According to Charles H. Morris, delivering Georgia Southern University’s sixth annual Norman Fries Distinguished Lecture, the advent of laptops, cell phones and digital cameras and recorders will require reporters to multitask and their office will be ‘wherever they are.”
To illustrate the concept, Michelle Boaen, a member of the Statesboro Herald staff, took the stage wearing a special backpack to demonstrate how easy it was to capture video and sound on the go. The pack also held a laptop, cell phone and personal digital assistant.
Technological changes are requiring media outlets to meet the demands of how customers get their news, said Morris, president and chief executive officer of Morris Multimedia. He added that the Internet is giving newspapers the opportunity to compete with radio and television in real time by allowing stories to be filed from a laptop and uploaded immediately onto a Web site in real time.
Despite the rise of the Internet, which Morris said was still in a ‘growth mode,” he told the large crowd of students and community members, that there was still a market for the traditional newspaper.
‘It’s still the most trusted source of information for the community,” Morris said.

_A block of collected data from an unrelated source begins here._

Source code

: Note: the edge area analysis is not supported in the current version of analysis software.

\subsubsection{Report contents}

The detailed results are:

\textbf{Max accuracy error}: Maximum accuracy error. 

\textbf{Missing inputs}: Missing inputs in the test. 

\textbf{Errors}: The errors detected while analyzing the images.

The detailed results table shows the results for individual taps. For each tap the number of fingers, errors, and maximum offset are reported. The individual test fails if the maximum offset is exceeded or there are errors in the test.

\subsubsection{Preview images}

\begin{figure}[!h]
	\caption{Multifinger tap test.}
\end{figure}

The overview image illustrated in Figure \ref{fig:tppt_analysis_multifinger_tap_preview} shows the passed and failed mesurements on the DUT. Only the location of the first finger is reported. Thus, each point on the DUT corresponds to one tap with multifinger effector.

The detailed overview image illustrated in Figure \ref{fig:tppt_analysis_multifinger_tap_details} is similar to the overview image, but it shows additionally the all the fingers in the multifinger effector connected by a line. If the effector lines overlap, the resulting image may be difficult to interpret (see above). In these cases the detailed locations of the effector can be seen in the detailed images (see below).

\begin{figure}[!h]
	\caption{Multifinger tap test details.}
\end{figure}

During his talk, presented Wednesday, Sept. 27, in the University’s Performing Arts Center, Morris recounted growing up in the ‘family business.” His father owned the Augusta Chronicle, for which Morris worked as a paperboy. He said his experiences as a youth influenced his success – particularly learning about customer service. He also encouraged the mostly student audience to ‘never underestimate the importance of mentors.”
In addition, he stressed students should be prepared to adapt to the future. He said employers today ‘focus on people who are willing to learn news skills.”
Dr. Jim Bradford, dean of the College of Information Technology, which hosted this year’s Fries Distinguished Lecture, echoed those sentiments.
‘Lifelong learning is the catch-all phrase,” said Bradford. ‘It means being prepared to learn from the day you graduate until the day you retire.”
Morris, a graduate of the University of Georgia, worked for newspapers in Oklahoma City and St. Petersburg, Fla., after completing his degree. He later joined the Savannah Morning News as a reporter and was named its publisher in 1966. Four years later, he founded his own company, which has grown to become Morris Multimedia Inc., the parent company of Morris Newspaper Corporation and Morris Television Network One of the largest privately held companies in the United States, Morris Multimedia owns and operates 90 publications, including The Statesboro Herald and four other daily newspapers, as well as five network-affiliate television stations and other media-related ventures in nine states and the Caribbean.
The Fries Distinguished Lectureship Series is sponsored through an endowment honoring the late Norman Fries, founder of Claxton Poultry. Fries, who died in December 2001, was one of the state’s leading business leaders, serving as a past president and director of the Georgia Poultry Federation.